Despite this glaring fact, I still feel I am pretty liberal with regards to my writing style. I start sentences – nay, paragraphs – with “and.” I use slang. I just finished a novel written from the POV of a 12-year-old, complete with contemporary girl-speak and everything. I’m by no means a stodgy grammarian who blanches every time someone forgets an Oxford comma.
But I do have a limit.
I hate how much our language – both spoken and written – has degraded to the lowest common denominator. There was a time when people wrote letters and cultivated a mastery of the English language. You see glimpses of it in historical dramas like Downton Abbey. Schools taught children to write well. This is no longer the case.
I read a rant today from a fellow writer, complaining how she had been reprimanded by her writing professor for offering respectful critiques of two of her peer’s work – the kind of friendly constructive criticism every serious writer embraces in order to grow as a writer. According to the professor’s methods, critiquing is prohibited and nobody is allowed to point out issues in a fellow student’s work to let them know what they should polish. Only positive feedback is permitted: “I like this because…” or “this flows nicely…” No feedback of any substance, nothing a writer could use to improve.
The professor is teaching that if you show your writing to others you’ll be rewarded with compliments. This is the same ethic that removes competition and “winning” from team sports, because losing will crush children’s fragile egos. That way they will be totally prepared when they go out into the real world and everything goes their way, like it does.

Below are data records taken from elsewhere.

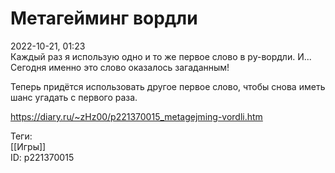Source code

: Метагейминг вордли
===================

   
 2022-10-21, 01:23   
  Каждый раз я использую одно и то же первое слово в ру-вордли. И... Сегодня именно это слово оказалось загаданным!   
   
 Теперь придётся использовать другое первое слово, чтобы снова иметь шанс угадать с первого раза.   
    
 <https://diary.ru/~zHz00/p221370015_metagejming-vordli.htm>   
   
 Теги:   
 [[Игры]]   
 ID: p221370015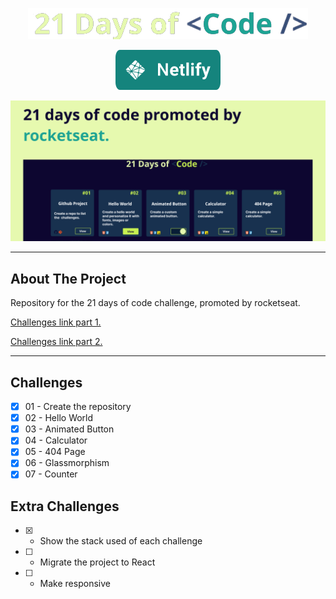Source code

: <div align="center">

![](/src/assets/images/21-days-of-code.png)

[<img src="src/assets/images/deploy.svg">](https://xandowski-21-days-of-code.netlify.app/)


</div>

![](/src/assets/images/capa.png)

<hr/>

## About The Project
Repository for the 21 days of code challenge, promoted by rocketseat.

<p>

[Challenges link part 1.](https://www.instagram.com/p/ChTBg1BpLGU/)

[Challenges link part 2.](https://www.instagram.com/p/ChkahuNOLvF/)


</p>

<hr/>

## Challenges
* [x] 01 - Create the repository
* [x] 02 - Hello World
* [x] 03 - Animated Button
* [x] 04 - Calculator
* [x] 05 - 404 Page
* [x] 06 - Glassmorphism
* [x] 07 - Counter

## Extra Challenges
* [x] - Show the stack used of each challenge
* [ ] - Migrate the project to React
* [ ] - Make responsive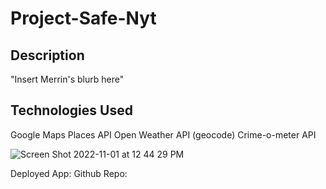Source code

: # Project-Safe-Nyt

## Description
"Insert Merrin's blurb here"

## Technologies Used
Google Maps Places API
Open Weather API (geocode)
Crime-o-meter API

![Screen Shot 2022-11-01 at 12 44 29 PM](https://user-images.githubusercontent.com/112192098/199301918-14362f73-5816-4b64-a96e-cba32f34d6d2.png)

Deployed App:
Github Repo:

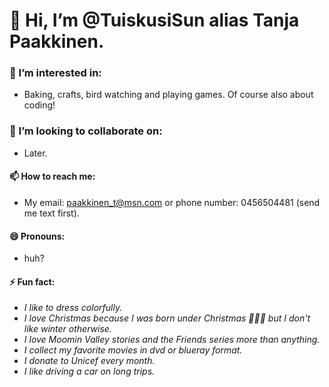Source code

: # 👋 Hi, I’m @TuiskusiSun alias Tanja Paakkinen.
  
### 👀 I’m interested in:
  - Baking, crafts, bird watching and playing games. Of course also about coding!
  
### 💞️ I’m looking to collaborate on:
  - Later.
  
#### 📫 How to reach me:
  - My email: paakkinen_t@msn.com or phone number: 0456504481 (send me text first).
  
#### 😄 Pronouns:
  - huh?
  
#### ⚡ Fun fact:
  - *I like to dress colorfully.*
  - *I love Christmas because I was born under Christmas 🧑‍🎄🎄 but I don't like winter otherwise.*
  - *I love Moomin Valley stories and the Friends series more than anything.*
  - *I collect my favorite movies in dvd or blueray format.*
  - *I donate to Unicef every month.*
  - *I like driving a car on long trips.*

What do you get when you don’t teach the difference between good writing and bad writing? Or even speaking? Former Major League Baseball player Oscar Gamble is famous for dropping this gem during an interview a few years ago: “They don’t think it be like it is, but it do.”
Then there’s texting. I still like to write in complete sentences when I compose an e-mail or even a text. I realize I’m wildly out of fashion. I’m old, remember? But I truly believe the shortcuts people use in texts have completely overtaken writing and speech.
See, simply substituting letters for whole words (“CU” for “see you” or “LOL” for “laughing out loud”) wasn’t enough. Someone had to invent a whole group of little symbols (they’re called emojis); hearts and smily faces and hand gestures. So rather than take the enormous amount of time out of your day to actually spell out “I love you,” people can now show their devotion by texting just three characters: I (heart symbol) U. Because finding the little heart is so much quicker and more efficient than typing in four letters. And it really shows you care.
The other day somebody whom I respect as a writer posted a comment in a writing forum which set my teeth on edge: “I heart you.”
There isn’t an emoji for a heart available on this forum (or in most e-mails, etc.), so people are now spelling out “heart” as a substitute for the symbol.
What? So now a five-letter word is being used as an abbreviation for a four-letter word?
I get that this person was being cute and stylistic, but this is not the first time I’ve seen this, and every time I do it makes me think the writer is just ignorant. So I asked, is this a thing, now?
Yes. Apparently this is a thing, now. Because reasons. Language evolves and I should just roll with it, even embrace it. But this wasn’t explained to me in English, precisely. The exact response was:
I heart linguistic evolution, and find this particular trend to be totes adorbs.
.
Where’s Duke Ellington when you need him?